Friday, July 25, 2008

Bang for Your Buck

A new MRI machine was installed in St. Paul's Hospital this month. While this latest-generation scanner will add new diagnostic capabilities, its main task is to add diagnostic capacity. That is, it may have some new tricks, but mainly it's going to be doing much more of the same old tricks. Not that that's a bad thing.

Or is it?

A paper in the latest Canadian Association of Radiologists Journal reviewed CT/MRI scan use in Ontario. The authors looked at the stated indications for the examination, and correlated it with the final report (normal/indeterminate/abnormal).

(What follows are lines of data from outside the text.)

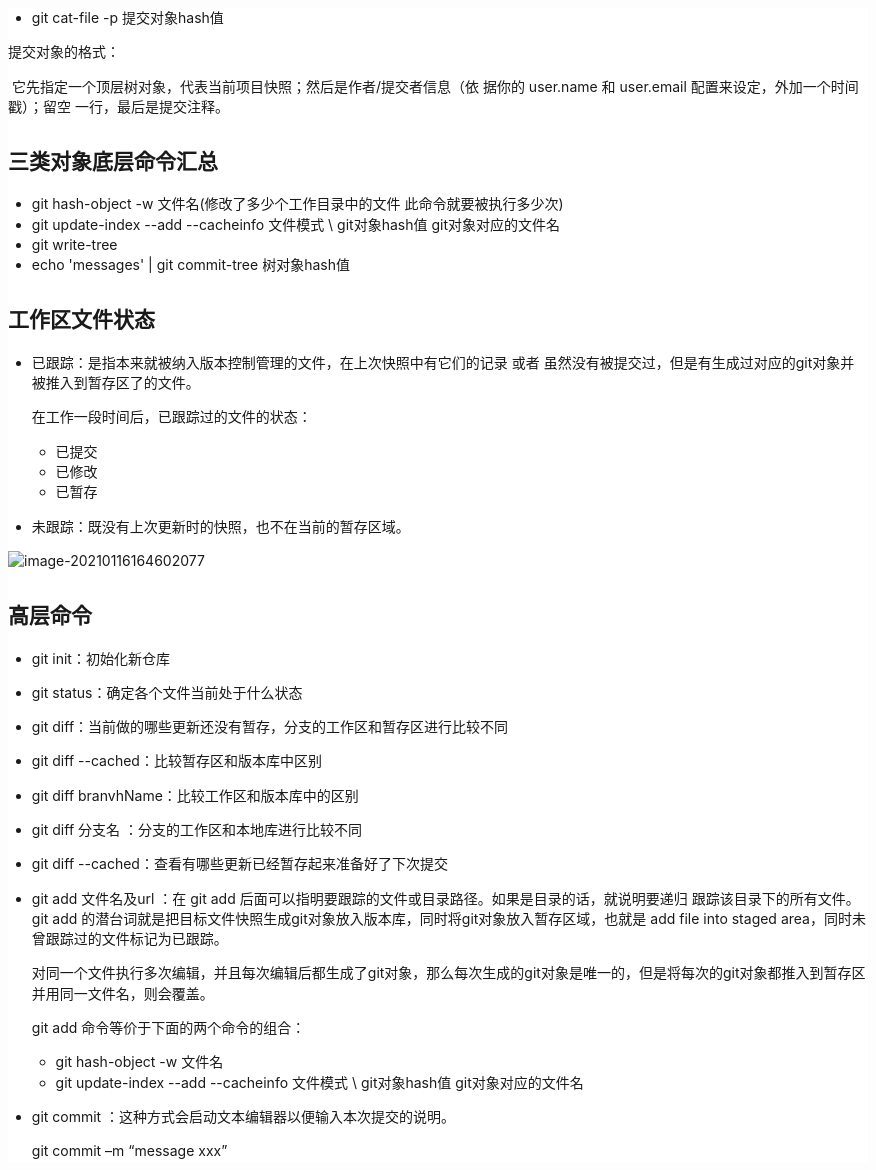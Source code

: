 - git cat-file -p 提交对象hash值

提交对象的格式：

​	它先指定一个顶层树对象，代表当前项目快照；然后是作者/提交者信息（依 据你的 user.name 和 user.email 配置来设定，外加一个时间戳）；留空 一行，最后是提交注释。



## 三类对象底层命令汇总

-  git hash-object -w 文件名(修改了多少个工作目录中的文件 此命令就要被执行多少次)
- git update-index --add --cacheinfo  文件模式  \  git对象hash值   git对象对应的文件名
- git write-tree
- echo 'messages' | git commit-tree 树对象hash值



## 工作区文件状态

- 已跟踪：是指本来就被纳入版本控制管理的文件，在上次快照中有它们的记录 或者 虽然没有被提交过，但是有生成过对应的git对象并被推入到暂存区了的文件。

  在工作一段时间后，已跟踪过的文件的状态：

  - 已提交
  - 已修改
  - 已暂存

- 未跟踪：既没有上次更新时的快照，也不在当前的暂存区域。

![image-20210116164602077](C:\Users\dukkha\AppData\Roaming\Typora\typora-user-images\image-20210116164602077.png)

## 高层命令

- git init：初始化新仓库

- git status：确定各个文件当前处于什么状态

- git diff：当前做的哪些更新还没有暂存，分支的工作区和暂存区进行比较不同

- git diff  --cached：比较暂存区和版本库中区别

- git diff branvhName：比较工作区和版本库中的区别

- git diff 分支名 ：分支的工作区和本地库进行比较不同

- git diff --cached：查看有哪些更新已经暂存起来准备好了下次提交

- git add 文件名及url ：在 git add 后面可以指明要跟踪的文件或目录路径。如果是目录的话，就说明要递归 跟踪该目录下的所有文件。git add 的潜台词就是把目标文件快照生成git对象放入版本库，同时将git对象放入暂存区域，也就是 add file into staged area，同时未曾跟踪过的文件标记为已跟踪。

  对同一个文件执行多次编辑，并且每次编辑后都生成了git对象，那么每次生成的git对象是唯一的，但是将每次的git对象都推入到暂存区并用同一文件名，则会覆盖。

  git add 命令等价于下面的两个命令的组合：

  - git hash-object -w 文件名
  - git update-index --add --cacheinfo  文件模式  \  git对象hash值   git对象对应的文件名

- git commit ：这种方式会启动文本编辑器以便输入本次提交的说明。

  git commit –m “message xxx”
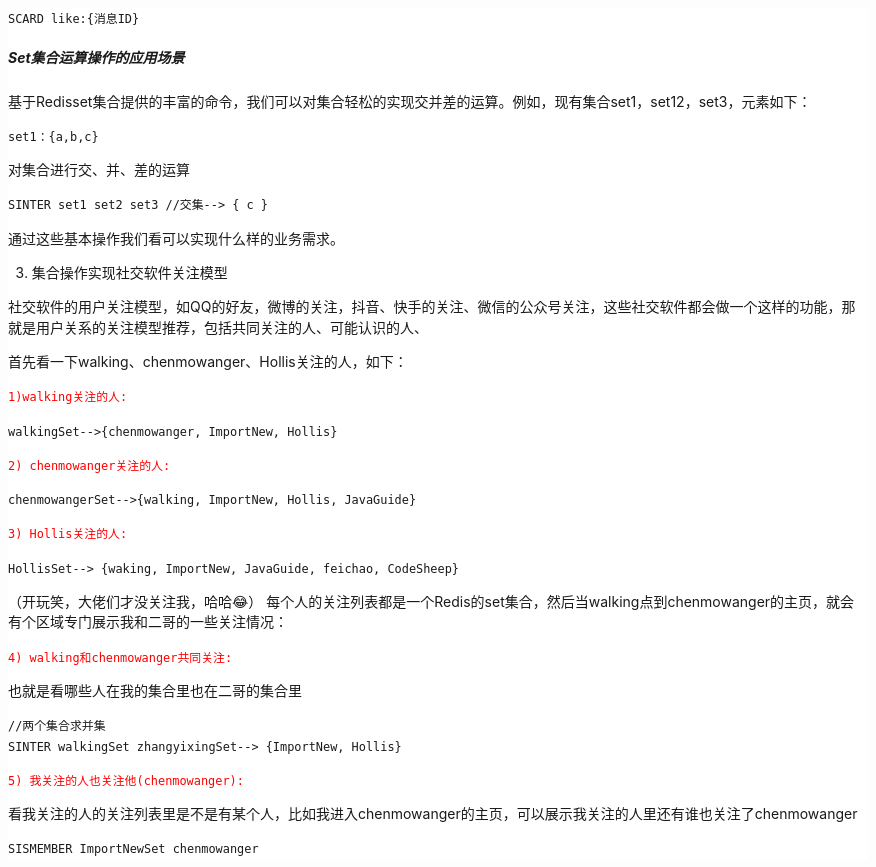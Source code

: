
 ```
SCARD like:{消息ID}
```

##### Set集合运算操作的应用场景

基于Redisset集合提供的丰富的命令，我们可以对集合轻松的实现交并差的运算。例如，现有集合set1，set12，set3，元素如下：

```
set1：{a,b,c}
```

对集合进行交、并、差的运算

```
SINTER set1 set2 set3 //交集--> { c } 
```

通过这些基本操作我们看可以实现什么样的业务需求。

3. 集合操作实现社交软件关注模型

社交软件的用户关注模型，如QQ的好友，微博的关注，抖音、快手的关注、微信的公众号关注，这些社交软件都会做一个这样的功能，那就是用户关系的关注模型推荐，包括共同关注的人、可能认识的人、

首先看一下walking、chenmowanger、Hollis关注的人，如下：

<font color='red'>`1)walking关注的人:`</font>

```
walkingSet-->{chenmowanger, ImportNew, Hollis}
```

<font color='red'>`2) chenmowanger关注的人:`</font>

```
chenmowangerSet-->{walking, ImportNew, Hollis, JavaGuide}
```

<font color='red'>`3) Hollis关注的人:`</font>

```
HollisSet--> {waking, ImportNew, JavaGuide, feichao, CodeSheep}
```

（开玩笑，大佬们才没关注我，哈哈😂）
每个人的关注列表都是一个Redis的set集合，然后当walking点到chenmowanger的主页，就会有个区域专门展示我和二哥的一些关注情况：

<font color='red'>`4) walking和chenmowanger共同关注:`</font>

也就是看哪些人在我的集合里也在二哥的集合里

```
//两个集合求并集
SINTER walkingSet zhangyixingSet--> {ImportNew, Hollis}
```

<font color='red'>`5) 我关注的人也关注他(chenmowanger):`</font>

看我关注的人的关注列表里是不是有某个人，比如我进入chenmowanger的主页，可以展示我关注的人里还有谁也关注了chenmowanger

```
SISMEMBER ImportNewSet chenmowanger
```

Any conclusions are limited by the retrospective, chart-abstraction design of the study, and the authors are careful to point this out. However, some findings should lead to further study.

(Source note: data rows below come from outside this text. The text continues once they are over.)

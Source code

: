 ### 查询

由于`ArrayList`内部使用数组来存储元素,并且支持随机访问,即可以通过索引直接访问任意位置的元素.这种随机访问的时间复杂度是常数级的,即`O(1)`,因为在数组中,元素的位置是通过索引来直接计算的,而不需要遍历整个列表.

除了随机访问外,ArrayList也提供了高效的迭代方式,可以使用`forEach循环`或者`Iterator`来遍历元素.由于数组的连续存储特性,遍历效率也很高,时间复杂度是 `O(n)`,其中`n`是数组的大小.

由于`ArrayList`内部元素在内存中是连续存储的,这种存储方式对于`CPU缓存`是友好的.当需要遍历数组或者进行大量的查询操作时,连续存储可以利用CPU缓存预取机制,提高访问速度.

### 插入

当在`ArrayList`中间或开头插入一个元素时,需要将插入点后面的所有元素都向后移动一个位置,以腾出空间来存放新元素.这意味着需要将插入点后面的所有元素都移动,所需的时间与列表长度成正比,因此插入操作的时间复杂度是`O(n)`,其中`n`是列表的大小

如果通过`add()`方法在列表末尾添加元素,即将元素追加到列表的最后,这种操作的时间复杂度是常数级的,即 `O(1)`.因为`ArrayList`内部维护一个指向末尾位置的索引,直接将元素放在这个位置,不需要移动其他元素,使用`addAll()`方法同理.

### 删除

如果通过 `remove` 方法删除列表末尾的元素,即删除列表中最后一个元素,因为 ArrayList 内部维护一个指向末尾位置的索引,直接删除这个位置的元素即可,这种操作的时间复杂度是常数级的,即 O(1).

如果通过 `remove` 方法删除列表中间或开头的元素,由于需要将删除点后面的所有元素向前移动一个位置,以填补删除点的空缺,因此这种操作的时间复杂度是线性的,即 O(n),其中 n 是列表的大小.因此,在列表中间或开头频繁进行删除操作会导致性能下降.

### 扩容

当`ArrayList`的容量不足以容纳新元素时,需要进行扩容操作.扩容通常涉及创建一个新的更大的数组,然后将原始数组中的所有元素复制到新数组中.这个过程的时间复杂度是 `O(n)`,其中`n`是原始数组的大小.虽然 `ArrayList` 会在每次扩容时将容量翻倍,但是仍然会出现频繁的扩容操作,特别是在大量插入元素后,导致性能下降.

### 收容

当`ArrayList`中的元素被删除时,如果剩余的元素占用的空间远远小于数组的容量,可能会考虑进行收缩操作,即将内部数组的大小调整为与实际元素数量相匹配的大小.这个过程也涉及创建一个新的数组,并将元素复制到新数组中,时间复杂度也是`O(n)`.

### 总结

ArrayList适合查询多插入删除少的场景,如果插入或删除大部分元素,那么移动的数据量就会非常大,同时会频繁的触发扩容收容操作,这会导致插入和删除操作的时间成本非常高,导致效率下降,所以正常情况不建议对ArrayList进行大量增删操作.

"Less than 2% of CT scans of the brain for headache found abnormalities that could explain the headache." That's a lot of normal CT scans (which, aside from utilization issues, are not completely risk-free). The authors point out that a negative CT scan may still be valuable to reassure the patient, but also wonder whether the same reassurance may come from a frank discussion between physician and patient about the (un)likelihood that the CT scan will show any significant abnormality.

Headache was the stated indication for 26.8% of outpatient brain CTs, so reducing this demand for service could have a significant impact on access to scans.

It sometimes seems more expedient to use the "brute force" approach of adding capacity (more MRI/CT scanners) to manage queues, rather than looking at managing demand (are the tests being ordered appropriately?). I've griped about this before in a different context, namely the CMA's "Help Wanted" campaign to expand the physician pool.

Which brings me to our latest attempts to manage demand in our office. We started thinking about the frequency of internal demand (urologists recalling a patient for review) last fall. I posted some initial data in April. When I circulated the early results on how frequently each urologist was asking for patients to be recalled, my partners told me that the data was confusing and it wasn't clear what it indicated. So, we've continued to collect the data, and tried to show it in a more useful format.

Wow! That's a lot of variation. Some docs hardly recall any patients at all. Some recall a lot of patients on an annual basis (yellow bars) and some are recalling patients every 3 months (blue bars).

But, this first chart we generated is somewhat misleading. It's showing the number of patients recalled and doesn't account for the total number of patients seen by each urologist. We need to look at the recall rate (number of recalls/total number of patients). This will also level the playing field between part-time (lower volume) and full-time practitioners.

Friday, July 11, 2008

Healthy Skepticism

Canadian Medicine/National Review of Medicine recently featured an Annals of Internal Medicine paper that reported an attempt to implement Advanced Access in several American primary care practices. The Canadian Medicine post summarizes the study's findings (you can read the abstract here); essentially that it was difficult to maintain improved wait times in the study groups. Also, the study didn't find any improvement in other parameters like no-show rates, and patient and staff satisfaction.

As noted by commentators on both the Canadian Medicine and Annals sites, the lack of change in these measurements is not surprising, as the practices didn't successfully implement Advanced Access, and therefore couldn't be expected to reap its benefits. Advanced Access-expert Mark Murray pointedly diagnoses the problems with this study.

It may be that there was a lack of buy-in among the clinic staff in the practices studied. Even though the investigators who wrote the paper and supported the implementation efforts may have been highly committed, if the "troops on the ground" weren’t engaged, the initiative would fall apart.

This report raises the issue of the tension between evidence-based medicine’s rigid approach to assessment and the Quality Improvement movement’s "just do something" mantra. IHI’s Don Berwick commented on this in a March 2008 JAMA editorial. He advocates embracing methods of statistical proof other than randomized clinical trials (RCT). RCTs are notoriously difficult to conduct, and are resistant to mid-course modification should unexpected findings arise. However, other commentators stand by RCTs’ proven value in eliminating unforeseen biases when new treatments, technologies, and techniques are studied.